A la fin du processus, la toupie est emplie de métal. Rien que ce petit volume, cela fera 5 kilogrammes ! A la fin, on broie le sable et on refond l’acier. Ainsi, on récupère une part non négligeable d’acier, qui sera relancé dans le processus de purification. Cela parait infiniment simple, mais pourtant il a fallu de nombreuses esquisses et de très nombreux essais pour arriver à du résultat. Cela ne s’invente pas tout seul, un important travail de recherches se cache derrière.

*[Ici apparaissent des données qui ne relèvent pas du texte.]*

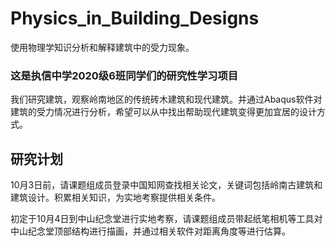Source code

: # Physics_in_Building_Designs
使用物理学知识分析和解释建筑中的受力现象。

<h3>这是执信中学2020级6班同学们的研究性学习项目</h3>

我们研究建筑，观察岭南地区的传统砖木建筑和现代建筑。并通过Abaqus软件对建筑的受力情况进行分析，希望可以从中找出帮助现代建筑变得更加宜居的设计方式。

<h2>研究计划</h2>

10月3日前，请课题组成员登录中国知网查找相关论文，关键词包括岭南古建筑和建筑设计。积累相关知识，为实地考察提供相关条件。

初定于10月4日到中山纪念堂进行实地考察，请课题组成员带起纸笔相机等工具对中山纪念堂顶部结构进行描画，并通过相关软件对距离角度等进行估算。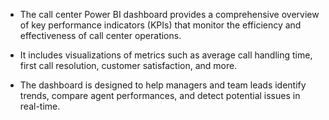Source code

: - The call center Power BI dashboard provides a comprehensive overview of key performance indicators (KPIs) that monitor the efficiency and effectiveness of call center operations.

- It includes visualizations of metrics such as average call handling time, first call resolution, customer satisfaction, and more.

- The dashboard is designed to help managers and team leads identify trends, compare agent performances, and detect potential issues in real-time.

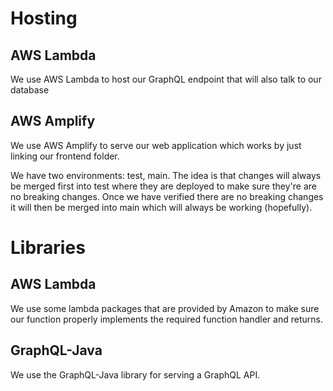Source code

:# Hosting

## AWS Lambda
We use AWS Lambda to host our GraphQL endpoint that will also talk to our database

## AWS Amplify
We use AWS Amplify to serve our web application which works by just linking our frontend folder.

We have two environments: test, main. The idea is that changes will always be merged first into test where they are deployed to make sure they're are no breaking changes. Once we have verified there are no breaking changes it will then be merged into main which will always be working (hopefully).

# Libraries

## AWS Lambda
We use some lambda packages that are provided by Amazon to make sure our function properly implements the required function handler and returns.

## GraphQL-Java
We use the GraphQL-Java library for serving a GraphQL API.
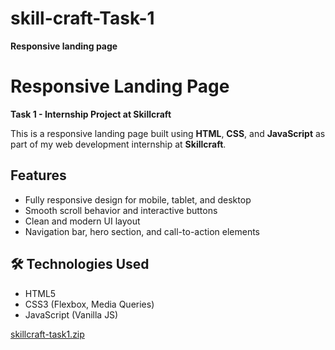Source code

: # skill-craft-Task-1
**Responsive landing page**
# Responsive Landing Page

 **Task 1 - Internship Project at Skillcraft**

This is a responsive landing page built using **HTML**, **CSS**, and **JavaScript** as part of my web development internship at **Skillcraft**.

##  Features

- Fully responsive design for mobile, tablet, and desktop
- Smooth scroll behavior and interactive buttons
- Clean and modern UI layout
- Navigation bar, hero section, and call-to-action elements

## 🛠 Technologies Used

- HTML5
- CSS3 (Flexbox, Media Queries)
- JavaScript (Vanilla JS)


[skillcraft-task1.zip](https://github.com/user-attachments/files/21601642/skillcraft-task1.zip)
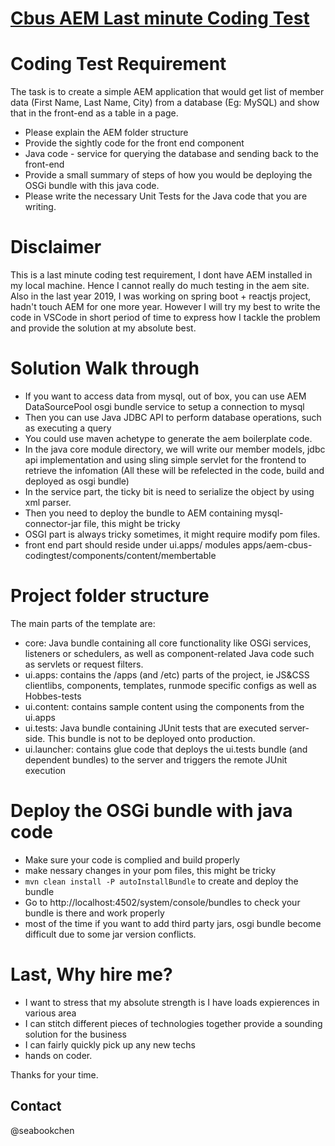 # [Cbus AEM Last minute Coding Test](https://www.cbussuper.com.au/)

# Coding Test Requirement
The task is to create a simple AEM application that would get list of member data (First Name, Last Name, City) from a database (Eg: MySQL) and show that in the front-end as a table in a page.

- Please explain the AEM folder structure
- Provide the sightly code for the front end component
- Java code - service for querying the database and sending back to the front-end
- Provide a small summary of steps of how you would be deploying the OSGi bundle with this java code.
- Please write the necessary Unit Tests for the Java code that you are writing.

# Disclaimer
This is a last minute coding test requirement, I dont have AEM installed in my local machine. Hence I cannot really do much testing in the aem site. 
Also in the last year 2019, I was working on spring boot + reactjs project, hadn't touch AEM for one more year.
However I will try my best to write the code in VSCode in short period of time to express how I tackle the problem and provide the solution at my absolute best.

# Solution Walk through
 - If you want to access data from mysql, out of box, you can use AEM DataSourcePool osgi bundle service to setup a connection to mysql
 - Then you can use Java JDBC API to perform database operations, such as executing a query
 - You could use maven achetype to generate the aem boilerplate code.
 - In the java core module directory, we will write our member models, jdbc api implementation and using sling simple servlet for the frontend to retrieve the infomation (All these will be refelected in the code, build and deployed as osgi bundle)
 - In the service part, the ticky bit is need to serialize the object by using xml parser. 
 - Then you need to deploy the bundle to AEM containing mysql-connector-jar file, this might be tricky
 - OSGI part is always tricky sometimes, it might require modify pom files.
 - front end part should reside under ui.apps/ modules apps/aem-cbus-codingtest/components/content/membertable


# Project folder structure 

The main parts of the template are:

* core: Java bundle containing all core functionality like OSGi services, listeners or schedulers, as well as component-related Java code such as servlets or request filters.
* ui.apps: contains the /apps (and /etc) parts of the project, ie JS&CSS clientlibs, components, templates, runmode specific configs as well as Hobbes-tests
* ui.content: contains sample content using the components from the ui.apps
* ui.tests: Java bundle containing JUnit tests that are executed server-side. This bundle is not to be deployed onto production.
* ui.launcher: contains glue code that deploys the ui.tests bundle (and dependent bundles) to the server and triggers the remote JUnit execution

# Deploy the OSGi bundle with java code
- Make sure your code is complied and build properly
- make nessary changes in your pom files, this might be tricky
- `mvn clean install -P autoInstallBundle` to create and deploy the bundle
- Go to http://localhost:4502/system/console/bundles to check your bundle is there and work properly
- most of the time if you want to add third party jars, osgi bundle become difficult due to some jar version conflicts.

# Last, Why hire me?
- I want to stress that my absolute strength is I have loads expierences in various area
- I can stitch different pieces of technologies together provide a sounding solution for the business
- I can fairly quickly pick up any new techs
- hands on coder.


Thanks for your time.


## Contact
@seabookchen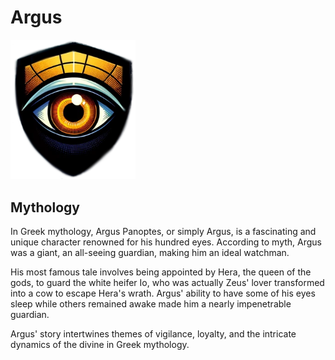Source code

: # Argus

<img src="./brand/argus.png" width="200"/>

## Mythology

In Greek mythology, Argus Panoptes, or simply Argus, is a fascinating and
unique character renowned for his hundred eyes. According to myth, Argus
was a giant, an all-seeing guardian, making him an ideal watchman.

His most famous tale involves being appointed by Hera, the queen of the
gods, to guard the white heifer Io, who was actually Zeus' lover
transformed into a cow to escape Hera's wrath. Argus' ability to have some
of his eyes sleep while others remained awake made him a nearly
impenetrable guardian.

Argus' story intertwines themes of vigilance, loyalty, and the intricate
dynamics of the divine in Greek mythology.
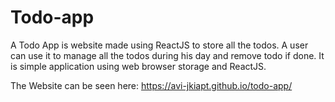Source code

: # Todo-app

A Todo App is website made using ReactJS to store all the todos. A user can use it to manage all the todos during his day and
remove todo if done. It is simple application using web browser storage and ReactJS.

The Website can be seen here: https://avi-jkiapt.github.io/todo-app/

Cette pièce alambiquée par exemple, était destinée à la SNCB. Il a fallu de nombreux essais et nombreux modèles pour arriver à cette forme là. Ce sont ce qu’on appelle des crapauds. Ce sont les objets qui tiennent le rail à sa traverse. La pièce complète, c’est le crapaud, le clip et l’intercalaire. La pièce alambiquée (le clip) n’était pas fabriquée à Henricot, mais seulement le crapaud, c'est-à-dire la pièce verticale enfichée dans le sol.
Il en faut quatre par traverses, un véritable pactole !! Vous imaginez les kilomètres de rails… Mais à cette époque là, déjà Henricot ne tournait plus à rien. Il y avait de réels problèmes de management, et la fin de cette usine était un triste spectacle. Le modèle fut breveté, mais la fabrication ne fut jamais mise en route. De belles créations se perdent comme ça pour pas grand-chose et c’est dommage… Il est dommage de dire que tout cela a tourné à rien. Il y avait encore beaucoup de potentiel.
C’est ainsi que s’achève la visite de ce petit musée Henricot, qui présente quelques pièces importantes de l’histoire des usines. 07/05/2012.